The Discovery of Jeanne Baret

A Story of Science, the High Seas, and the First Woman to Circumnavigate the Globe
By Glynis Ridley
Crown Publishing Group, Random House 291 pgs
Submitted by Random House
Rating: 4 - Read This Book!

Jeanne Baret was an 18th century woman, lover, wife, mother, herb woman, botanist, sailor, adventurer, administrator and sometime cross-dresser. Think about that for a minute. Baret was born a French peasant in 1740, a woman who typically would never travel more than 20 miles from the parish of her birth. A country woman at a time when she would have been chattel, she boarded a ship in 1766 with her lover, the imminent naturalist Philibert de Commerson, and sailed around the world, collecting flora and fauna for the glory of the French Empire. Awesome.

Jeanne Baret was born in the Loire valley in 1740 to an illiterate couple, as 80% of the population at that time were, who rose before the sun and worked hard all day. The average life expectancy was 26. Philibert de Commerson was born near the city of Lyon in 1727 to a prosperous lawyer and estate owner. Much to his father's displeasure Commerson was consumed with a fascination for botany and made it his life's work, traveling across Europe collecting. At some point during the early 1760s Baret and Commerson became acquainted and the naturalist began paying the herb woman to teach him everything she knew. They became lovers during this time and he moved her in as housekeeper. Tongues wagged and soon the couple decamped to an apartment in Paris. Imagine again what this experience must have been like for Jeanne Baret. She had gone from dirt floors, no shoes, no heat in winter and no meat to eat, to a lovely apartment in a beautiful, cosmopolitan city in Enlightenment France, with plenty to eat, no privations. How far she had come!

In 1766 Commerson was charged by the French government to join an expedition to sail around the world in search of lands in which to spread the empire and discover new crops. Luxuries such as coffee and nutmeg would be worth millions if France could grow these commodities domestically. It was to be a trip for a duration of two years and Commerson and Baret would not be separated, besides which she was indispensable to their work. Maritime military regulations prohibited women on board, so our conspirators hatched a plan: Baret would bind up and impersonate a man for the opportunity of a lifetime.

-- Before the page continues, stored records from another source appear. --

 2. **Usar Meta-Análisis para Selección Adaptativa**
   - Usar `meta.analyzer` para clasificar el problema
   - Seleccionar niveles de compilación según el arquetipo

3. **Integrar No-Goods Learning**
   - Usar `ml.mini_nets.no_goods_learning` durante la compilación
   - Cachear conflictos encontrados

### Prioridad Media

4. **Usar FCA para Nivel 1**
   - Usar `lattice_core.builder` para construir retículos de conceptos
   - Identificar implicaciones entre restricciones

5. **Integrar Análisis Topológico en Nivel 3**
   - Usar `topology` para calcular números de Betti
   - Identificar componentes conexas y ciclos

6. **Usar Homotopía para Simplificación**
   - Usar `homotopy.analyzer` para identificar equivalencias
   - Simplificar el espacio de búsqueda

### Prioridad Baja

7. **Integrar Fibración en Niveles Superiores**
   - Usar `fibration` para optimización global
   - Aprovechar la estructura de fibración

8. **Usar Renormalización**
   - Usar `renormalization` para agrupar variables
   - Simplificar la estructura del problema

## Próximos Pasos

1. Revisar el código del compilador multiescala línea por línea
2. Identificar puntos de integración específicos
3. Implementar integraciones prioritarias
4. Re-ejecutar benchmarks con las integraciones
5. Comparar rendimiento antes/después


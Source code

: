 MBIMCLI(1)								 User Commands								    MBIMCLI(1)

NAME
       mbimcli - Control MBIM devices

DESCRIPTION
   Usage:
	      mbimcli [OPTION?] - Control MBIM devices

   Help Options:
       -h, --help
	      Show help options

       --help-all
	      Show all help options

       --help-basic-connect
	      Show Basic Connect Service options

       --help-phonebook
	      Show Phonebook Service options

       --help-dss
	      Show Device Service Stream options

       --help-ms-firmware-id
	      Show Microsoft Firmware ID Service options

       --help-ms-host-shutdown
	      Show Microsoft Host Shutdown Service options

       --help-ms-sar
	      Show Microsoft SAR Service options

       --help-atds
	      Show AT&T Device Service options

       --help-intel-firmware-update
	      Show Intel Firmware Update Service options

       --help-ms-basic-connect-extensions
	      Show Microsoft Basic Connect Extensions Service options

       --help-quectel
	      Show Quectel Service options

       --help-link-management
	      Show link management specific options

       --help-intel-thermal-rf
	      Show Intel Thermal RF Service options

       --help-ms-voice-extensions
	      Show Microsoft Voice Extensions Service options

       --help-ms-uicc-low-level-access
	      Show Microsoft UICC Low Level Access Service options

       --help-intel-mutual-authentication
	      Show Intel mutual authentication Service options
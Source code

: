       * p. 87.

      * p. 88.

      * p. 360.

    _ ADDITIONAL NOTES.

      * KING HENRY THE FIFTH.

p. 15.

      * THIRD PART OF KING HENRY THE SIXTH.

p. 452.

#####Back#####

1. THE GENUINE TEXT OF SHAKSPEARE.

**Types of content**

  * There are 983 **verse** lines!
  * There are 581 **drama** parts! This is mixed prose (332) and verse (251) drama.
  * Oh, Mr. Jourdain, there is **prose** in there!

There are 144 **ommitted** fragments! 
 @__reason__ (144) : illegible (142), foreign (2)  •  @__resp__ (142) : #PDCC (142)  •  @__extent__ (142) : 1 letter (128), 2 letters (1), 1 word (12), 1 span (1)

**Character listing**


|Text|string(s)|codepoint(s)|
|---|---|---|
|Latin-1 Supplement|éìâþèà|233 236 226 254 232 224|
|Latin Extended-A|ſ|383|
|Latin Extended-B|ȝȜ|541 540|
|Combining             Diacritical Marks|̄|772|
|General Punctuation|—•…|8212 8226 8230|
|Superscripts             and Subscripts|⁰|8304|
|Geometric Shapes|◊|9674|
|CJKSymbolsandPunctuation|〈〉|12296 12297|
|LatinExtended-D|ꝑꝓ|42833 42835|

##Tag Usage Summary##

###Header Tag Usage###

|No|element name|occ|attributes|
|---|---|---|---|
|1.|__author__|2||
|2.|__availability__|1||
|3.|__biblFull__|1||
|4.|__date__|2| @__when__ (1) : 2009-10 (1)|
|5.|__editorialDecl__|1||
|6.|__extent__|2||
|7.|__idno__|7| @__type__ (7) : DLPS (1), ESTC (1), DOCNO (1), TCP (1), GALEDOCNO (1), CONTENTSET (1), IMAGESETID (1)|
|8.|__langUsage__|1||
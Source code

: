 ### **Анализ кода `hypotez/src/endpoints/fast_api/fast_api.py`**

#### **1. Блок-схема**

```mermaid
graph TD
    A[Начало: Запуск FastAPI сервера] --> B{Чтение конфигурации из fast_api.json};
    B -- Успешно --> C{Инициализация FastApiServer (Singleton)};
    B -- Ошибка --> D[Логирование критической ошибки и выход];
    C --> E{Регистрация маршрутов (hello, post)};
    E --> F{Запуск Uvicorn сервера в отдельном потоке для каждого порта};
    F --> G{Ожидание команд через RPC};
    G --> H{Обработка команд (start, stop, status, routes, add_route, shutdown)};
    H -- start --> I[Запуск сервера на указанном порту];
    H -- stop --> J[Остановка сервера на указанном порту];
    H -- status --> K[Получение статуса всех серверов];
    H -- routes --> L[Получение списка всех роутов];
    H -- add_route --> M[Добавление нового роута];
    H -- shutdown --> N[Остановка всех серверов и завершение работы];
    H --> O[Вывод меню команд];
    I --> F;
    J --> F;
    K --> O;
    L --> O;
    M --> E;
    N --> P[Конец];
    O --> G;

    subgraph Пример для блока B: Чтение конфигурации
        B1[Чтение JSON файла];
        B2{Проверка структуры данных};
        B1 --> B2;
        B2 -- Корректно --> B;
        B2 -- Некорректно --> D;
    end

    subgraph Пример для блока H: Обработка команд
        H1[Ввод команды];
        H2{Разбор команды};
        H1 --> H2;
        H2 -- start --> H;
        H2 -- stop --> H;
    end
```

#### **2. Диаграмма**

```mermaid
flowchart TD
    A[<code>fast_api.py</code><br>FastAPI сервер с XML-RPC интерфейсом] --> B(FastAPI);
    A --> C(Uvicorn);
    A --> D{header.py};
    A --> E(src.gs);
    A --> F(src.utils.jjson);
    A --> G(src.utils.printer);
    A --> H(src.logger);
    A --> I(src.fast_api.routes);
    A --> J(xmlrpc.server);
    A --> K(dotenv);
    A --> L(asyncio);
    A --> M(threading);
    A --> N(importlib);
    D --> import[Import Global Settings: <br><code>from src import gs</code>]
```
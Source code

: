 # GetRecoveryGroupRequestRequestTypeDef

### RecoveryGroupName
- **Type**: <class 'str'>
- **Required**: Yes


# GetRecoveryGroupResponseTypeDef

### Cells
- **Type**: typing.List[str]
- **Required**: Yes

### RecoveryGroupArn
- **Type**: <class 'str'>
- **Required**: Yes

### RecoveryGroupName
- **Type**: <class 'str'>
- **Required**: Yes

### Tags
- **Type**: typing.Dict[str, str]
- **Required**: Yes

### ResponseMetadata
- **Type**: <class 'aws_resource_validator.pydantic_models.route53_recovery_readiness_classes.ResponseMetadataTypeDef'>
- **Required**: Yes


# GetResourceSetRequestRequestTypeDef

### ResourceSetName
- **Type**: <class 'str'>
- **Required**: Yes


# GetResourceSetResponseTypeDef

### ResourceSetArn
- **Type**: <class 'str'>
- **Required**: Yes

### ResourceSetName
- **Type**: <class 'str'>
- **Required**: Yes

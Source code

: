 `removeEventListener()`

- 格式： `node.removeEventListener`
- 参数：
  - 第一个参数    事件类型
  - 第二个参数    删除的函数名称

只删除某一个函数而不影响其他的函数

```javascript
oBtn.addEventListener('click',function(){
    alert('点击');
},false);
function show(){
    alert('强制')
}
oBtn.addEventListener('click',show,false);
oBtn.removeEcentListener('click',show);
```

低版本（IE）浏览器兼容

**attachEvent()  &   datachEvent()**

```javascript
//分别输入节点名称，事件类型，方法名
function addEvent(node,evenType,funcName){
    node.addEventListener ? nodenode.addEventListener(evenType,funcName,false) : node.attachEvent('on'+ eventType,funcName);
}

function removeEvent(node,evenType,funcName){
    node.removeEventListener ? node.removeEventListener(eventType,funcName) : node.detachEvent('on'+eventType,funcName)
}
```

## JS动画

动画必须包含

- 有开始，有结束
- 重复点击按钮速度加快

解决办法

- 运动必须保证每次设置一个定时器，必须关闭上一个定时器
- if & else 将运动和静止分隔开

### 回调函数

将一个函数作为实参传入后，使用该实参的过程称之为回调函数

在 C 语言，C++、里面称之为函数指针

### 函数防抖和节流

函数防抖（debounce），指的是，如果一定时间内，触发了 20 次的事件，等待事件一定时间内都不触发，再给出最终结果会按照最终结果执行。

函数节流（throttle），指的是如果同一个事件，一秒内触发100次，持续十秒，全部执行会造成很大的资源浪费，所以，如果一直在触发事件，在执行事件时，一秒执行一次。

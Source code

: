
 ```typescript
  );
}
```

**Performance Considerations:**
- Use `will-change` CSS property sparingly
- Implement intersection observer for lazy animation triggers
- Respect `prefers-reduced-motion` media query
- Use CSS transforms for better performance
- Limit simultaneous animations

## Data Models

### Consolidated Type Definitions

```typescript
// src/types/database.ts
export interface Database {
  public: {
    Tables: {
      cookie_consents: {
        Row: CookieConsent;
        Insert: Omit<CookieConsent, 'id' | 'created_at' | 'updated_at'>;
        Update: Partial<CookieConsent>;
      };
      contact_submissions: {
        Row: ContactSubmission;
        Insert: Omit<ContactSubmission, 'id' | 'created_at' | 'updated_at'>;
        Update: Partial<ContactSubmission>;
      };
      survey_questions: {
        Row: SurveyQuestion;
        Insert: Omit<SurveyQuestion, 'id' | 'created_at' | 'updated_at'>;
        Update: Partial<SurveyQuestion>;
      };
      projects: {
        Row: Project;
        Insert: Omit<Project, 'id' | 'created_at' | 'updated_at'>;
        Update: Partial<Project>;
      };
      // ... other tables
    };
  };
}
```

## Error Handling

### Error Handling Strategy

This is such a fascinating story. No one teaches this stuff. Such devotion between Commerson and Baret is rare indeed. Especially on Baret's part. I have two quibbles: 1) things move slowly for the first half of the book, but oh the second half! The second half is well worth waiting for. And 2) I have reservations regarding the author's ascribing mental processes and emotions that might reasonably be inferred but could not possibly be known. However, this is an accepted practice and it enables the facts to become something more than that. They become a human story. I do recommend this book, especially for history buffs and women's studies enthusiasts. Bon voyage!